WORK REQUEST: In the entries below, find the lines that include "MediaLibrary" and give their number as the whole reply.

[GIVEN ENTRIES]

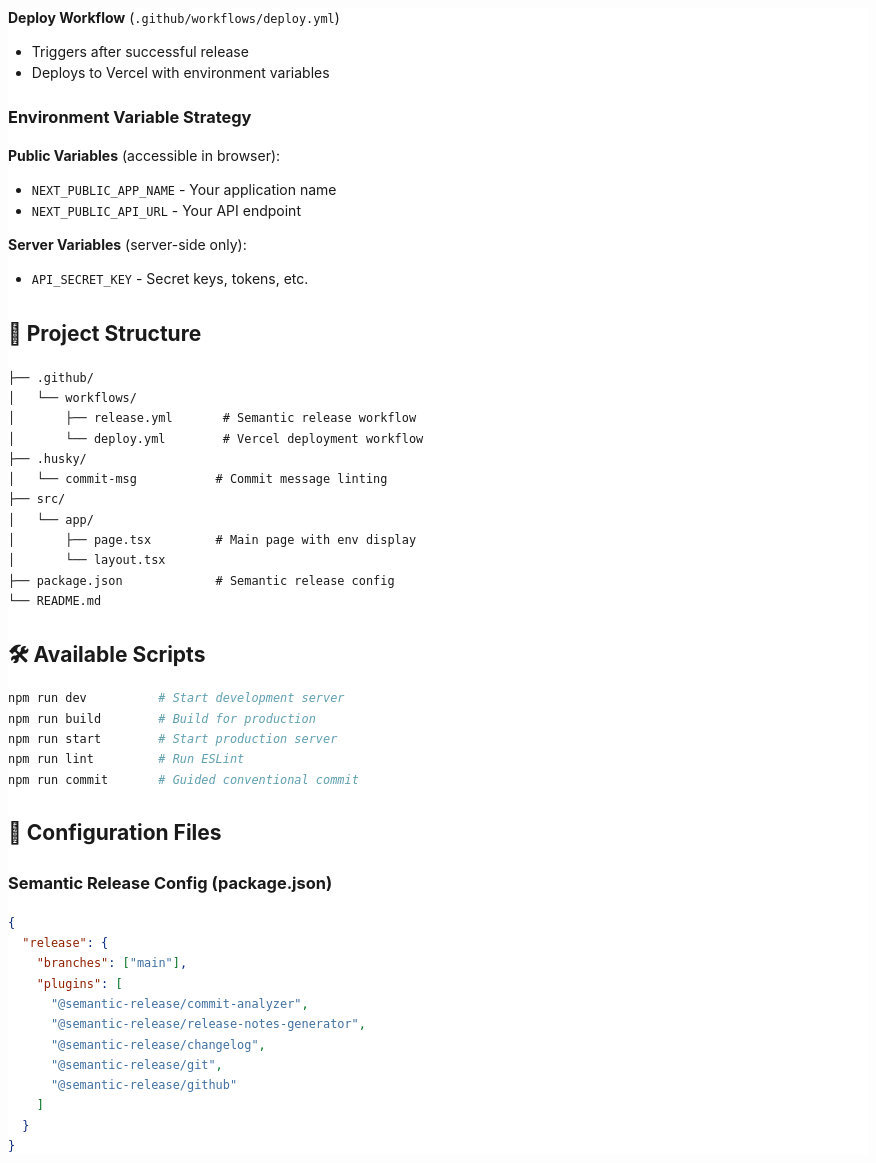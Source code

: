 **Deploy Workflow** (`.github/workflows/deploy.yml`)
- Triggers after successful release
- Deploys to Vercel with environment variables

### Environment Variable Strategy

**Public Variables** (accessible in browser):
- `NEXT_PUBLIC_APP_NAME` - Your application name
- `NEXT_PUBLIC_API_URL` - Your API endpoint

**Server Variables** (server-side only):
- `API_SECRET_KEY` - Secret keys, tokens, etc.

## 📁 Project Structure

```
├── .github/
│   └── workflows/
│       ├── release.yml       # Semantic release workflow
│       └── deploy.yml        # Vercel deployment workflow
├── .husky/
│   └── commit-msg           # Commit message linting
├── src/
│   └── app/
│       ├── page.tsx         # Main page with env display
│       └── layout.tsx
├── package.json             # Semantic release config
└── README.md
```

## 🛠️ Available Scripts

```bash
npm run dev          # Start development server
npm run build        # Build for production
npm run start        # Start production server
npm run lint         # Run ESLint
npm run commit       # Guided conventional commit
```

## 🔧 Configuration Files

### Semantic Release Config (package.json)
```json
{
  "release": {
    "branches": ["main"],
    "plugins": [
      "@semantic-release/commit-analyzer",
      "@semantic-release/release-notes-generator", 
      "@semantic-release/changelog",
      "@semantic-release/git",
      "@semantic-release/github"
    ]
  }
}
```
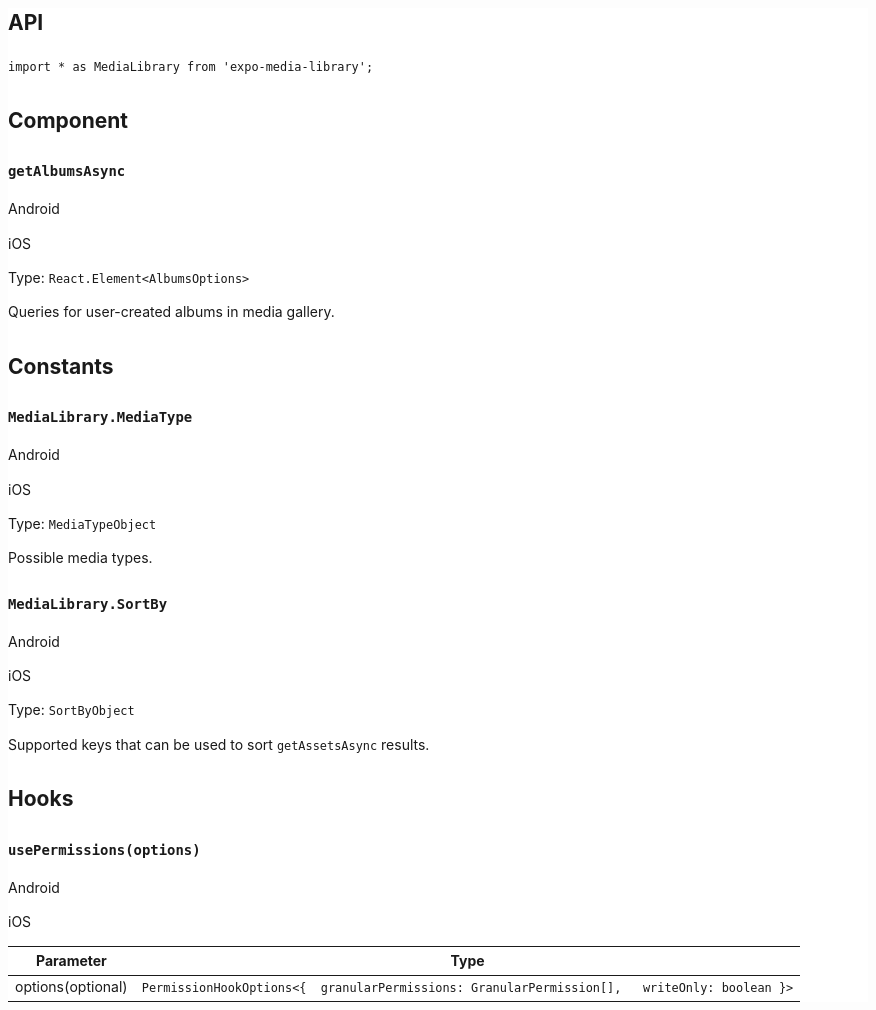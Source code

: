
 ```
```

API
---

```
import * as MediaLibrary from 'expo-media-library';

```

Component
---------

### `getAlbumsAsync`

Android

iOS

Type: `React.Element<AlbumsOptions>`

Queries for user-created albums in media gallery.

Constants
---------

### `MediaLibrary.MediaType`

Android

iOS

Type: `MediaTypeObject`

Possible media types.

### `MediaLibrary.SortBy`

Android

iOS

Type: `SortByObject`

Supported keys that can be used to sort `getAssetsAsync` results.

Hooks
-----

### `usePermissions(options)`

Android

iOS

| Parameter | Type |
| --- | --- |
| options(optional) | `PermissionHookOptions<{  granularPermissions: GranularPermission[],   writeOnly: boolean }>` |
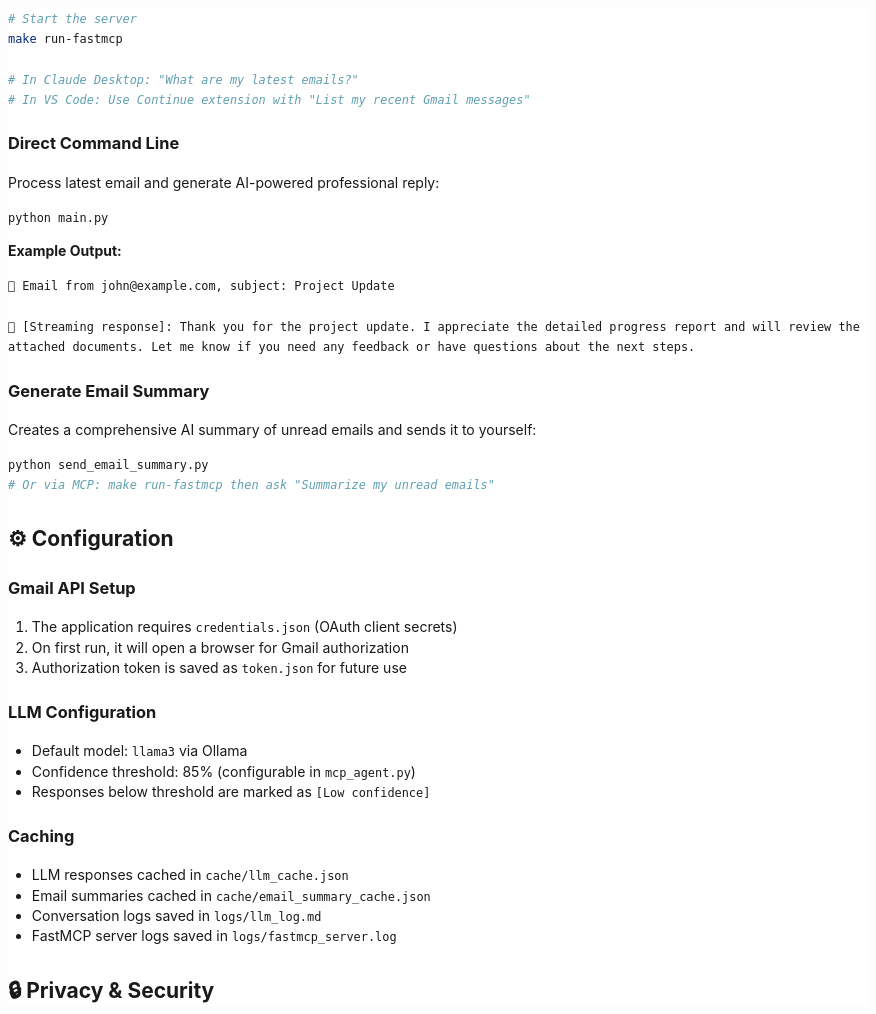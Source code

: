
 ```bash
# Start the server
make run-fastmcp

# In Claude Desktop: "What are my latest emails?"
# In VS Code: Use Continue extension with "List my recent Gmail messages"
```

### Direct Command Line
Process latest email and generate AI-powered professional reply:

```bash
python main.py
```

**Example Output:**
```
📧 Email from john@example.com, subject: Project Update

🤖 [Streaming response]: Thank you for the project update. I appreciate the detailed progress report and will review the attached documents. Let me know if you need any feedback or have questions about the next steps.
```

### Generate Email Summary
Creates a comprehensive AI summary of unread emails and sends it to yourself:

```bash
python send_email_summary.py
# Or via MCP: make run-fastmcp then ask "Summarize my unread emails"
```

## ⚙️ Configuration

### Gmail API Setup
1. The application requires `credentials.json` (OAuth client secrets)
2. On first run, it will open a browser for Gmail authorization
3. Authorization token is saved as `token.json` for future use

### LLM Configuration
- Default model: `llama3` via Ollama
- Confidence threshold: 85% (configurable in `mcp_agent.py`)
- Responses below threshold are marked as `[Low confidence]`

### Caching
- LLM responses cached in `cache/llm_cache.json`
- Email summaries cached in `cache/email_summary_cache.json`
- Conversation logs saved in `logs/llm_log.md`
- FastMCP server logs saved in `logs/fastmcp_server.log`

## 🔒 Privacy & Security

[/GIVEN ENTRIES]

ANSWER TO THE PROBLEM: 3